«Dal 2005 al 2015 ho cercato inutilmente una risposta ai miei problemi psicologici e relazionali, che mi avevano portata a 36 ricoveri psichiatrici». Chiara Bazzan ha 45 anni e vive e lavora a Padova. Due lauree, una in Economia e una in Psicologia, ha dovuto aspettare oltre 10 anni prima che la sua condizione fosse riconosciuta come disturbo dello spettro autistico.
La diagnosi ufficiale è arrivata solo nel 2017, quando Chiara aveva già più di 40 anni. In precedenza, sui fogli di dimissione dall’ospedale, venivano elencati disturbi differenti.
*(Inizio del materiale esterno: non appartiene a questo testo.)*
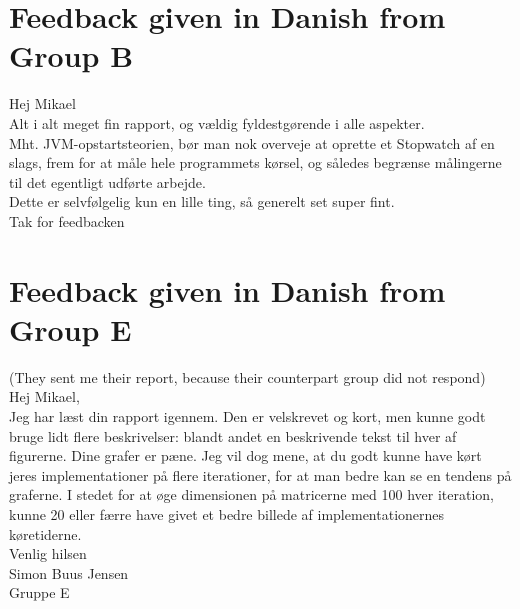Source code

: \documentclass{article}
\begin{document}
	\section{Feedback given in Danish from Group B}

Hej Mikael\\

\noindent Alt i alt meget fin rapport, og vældig fyldestgørende i alle aspekter.\\
Mht. JVM-opstartsteorien, bør man nok overveje at oprette et Stopwatch af en slags, frem for at måle hele programmets kørsel, og således begrænse målingerne til det egentligt udførte arbejde.\\
Dette er selvfølgelig kun en lille ting, så generelt set super fint.\\

\noindent Tak for feedbacken

\section{Feedback given in Danish from Group E}
(They sent me their report, because their counterpart group did not respond)\\

\noindent Hej Mikael,\\

\noindent Jeg har læst din rapport igennem. Den er velskrevet og kort, men kunne godt bruge lidt flere beskrivelser: blandt andet en beskrivende tekst til hver af figurerne. Dine grafer er pæne. Jeg vil dog mene, at du godt kunne have kørt jeres implementationer på flere iterationer, for at man bedre kan se en tendens på graferne. I stedet for at øge dimensionen på matricerne med 100 hver iteration, kunne 20 eller færre have givet et bedre billede af implementationernes køretiderne.\\

\noindent Venlig hilsen\\
Simon Buus Jensen\\
Gruppe E
\end{document}

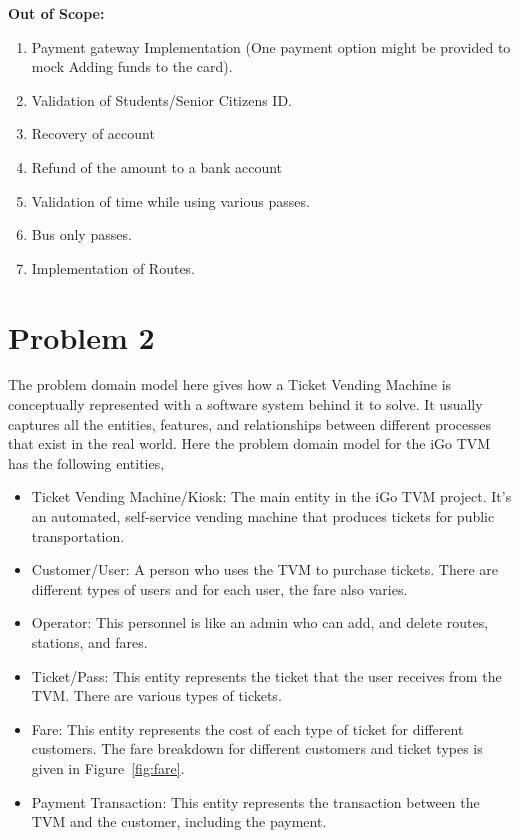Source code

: \documentclass{article}
\begin{document}
\textbf{Out of Scope:}
\begin{enumerate}
 \item Payment gateway Implementation (One payment option might be provided to mock Adding funds to the card).
 \item Validation of Students/Senior Citizens ID. 
 \item Recovery of account 
 \item Refund of the amount to a bank account 
 \item Validation of time while using various passes.
 \item Bus only passes.
 \item Implementation of Routes. 
\end{enumerate}

\newpage

\section{Problem 2}
The problem domain model here gives how a Ticket Vending Machine is conceptually represented with a software system behind it to solve. It usually captures all the entities, features, and relationships between different processes that exist in the real world. Here the problem domain model for the iGo TVM has the following entities,  
\begin{itemize}
\item Ticket Vending Machine/Kiosk: The main entity in the iGo TVM project. It's an automated, self-service vending machine that produces tickets for public transportation. 
\item Customer/User: A person who uses the TVM to purchase tickets. There are different types of users and for each user, the fare also varies. 
\item Operator: This personnel is like an admin who can add, and delete routes, stations, and fares.
\item Ticket/Pass: This entity represents the ticket that the user receives from the TVM. There are various types of tickets.  
\item Fare: This entity represents the cost of each type of ticket for different customers. The fare breakdown for different customers and ticket types is given in Figure~\ref{fig:fare}. 
\item Payment Transaction: This entity represents the transaction between the TVM and the customer, including the payment. 
\end{itemize}
\end{document}
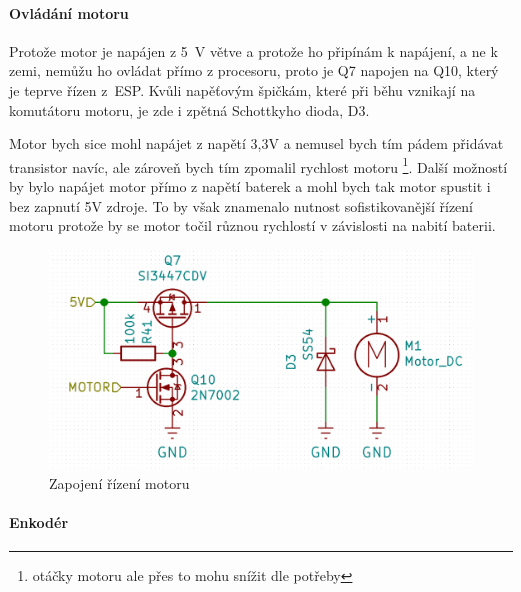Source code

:\paragraph{Ovládání motoru}
Protože motor je napájen z 5~V větve a protože ho připínám k napájení, a ne k zemi, nemůžu ho ovládat přímo z procesoru, proto je Q7 napojen na Q10, který je teprve řízen z~ESP. 
Kvůli napěťovým špičkám, které při běhu vznikají na komutátoru motoru, je zde i zpětná Schottkyho dioda, D3.

Motor bych sice mohl napájet z napětí 3,3V a nemusel bych tím pádem přidávat transistor navíc, ale zároveň bych tím zpomalil rychlost motoru %
\footnote{otáčky motoru ale přes to mohu snížit dle potřeby}.
Další možností by bylo napájet motor přímo z napětí baterek a mohl bych tak motor spustit i bez zapnutí 5V zdroje. To by však znamenalo nutnost 
sofistikovanější řízení motoru protože by se motor točil různou rychlostí v závislosti na nabití baterii.

\begin{figure}[htbp]
    \centering
    \includegraphics[width=\textwidth]{kapitoly/obrazky/E4/ir_motor_enkoder/ovladani_motoru.png}
    \caption{Zapojení řízení motoru}
    \label{fig:E4-motor}
\end{figure}

\newpage

\paragraph{Enkodér}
Otto in totale, a volte da soli, altre combinati tra loro. «Schizofrenia, disturbo dissociativo, altre non specificate psicosi reattive, sindrome di depersonalizzazione, disturbo e reazione dissociativa non specificata, depressione maggiore, disturbo schizoaffettivo, disturbo di personalità», elenca Chiara leggendo i documenti che ha conservato.
«Preferisco parlare di “autismi” anziché di “autismo”, perché ne esistono molte forme diverse», dice a TPI il dottor Roberto Sacco, responsabile del Servizio per i disturbi del neuro-sviluppo presso il Policlinico Universitario Campus Bio-Medico di Roma.
«Se per i bambini la diagnosi di spettro autistico è diventata molto più semplice negli ultimi anni, per gli adulti la situazione è molto più complessa», sottolinea l’esperto. Nel suo ambulatorio, il dottor Sacco ha iniziato ad accogliere negli ultimi anni persone adulte, alcune anche tra i 40-50 anni, che arrivano chiedendosi se la loro situazione rientra nello spettro autistico. «Una domanda a cui non è affatto semplice rispondere».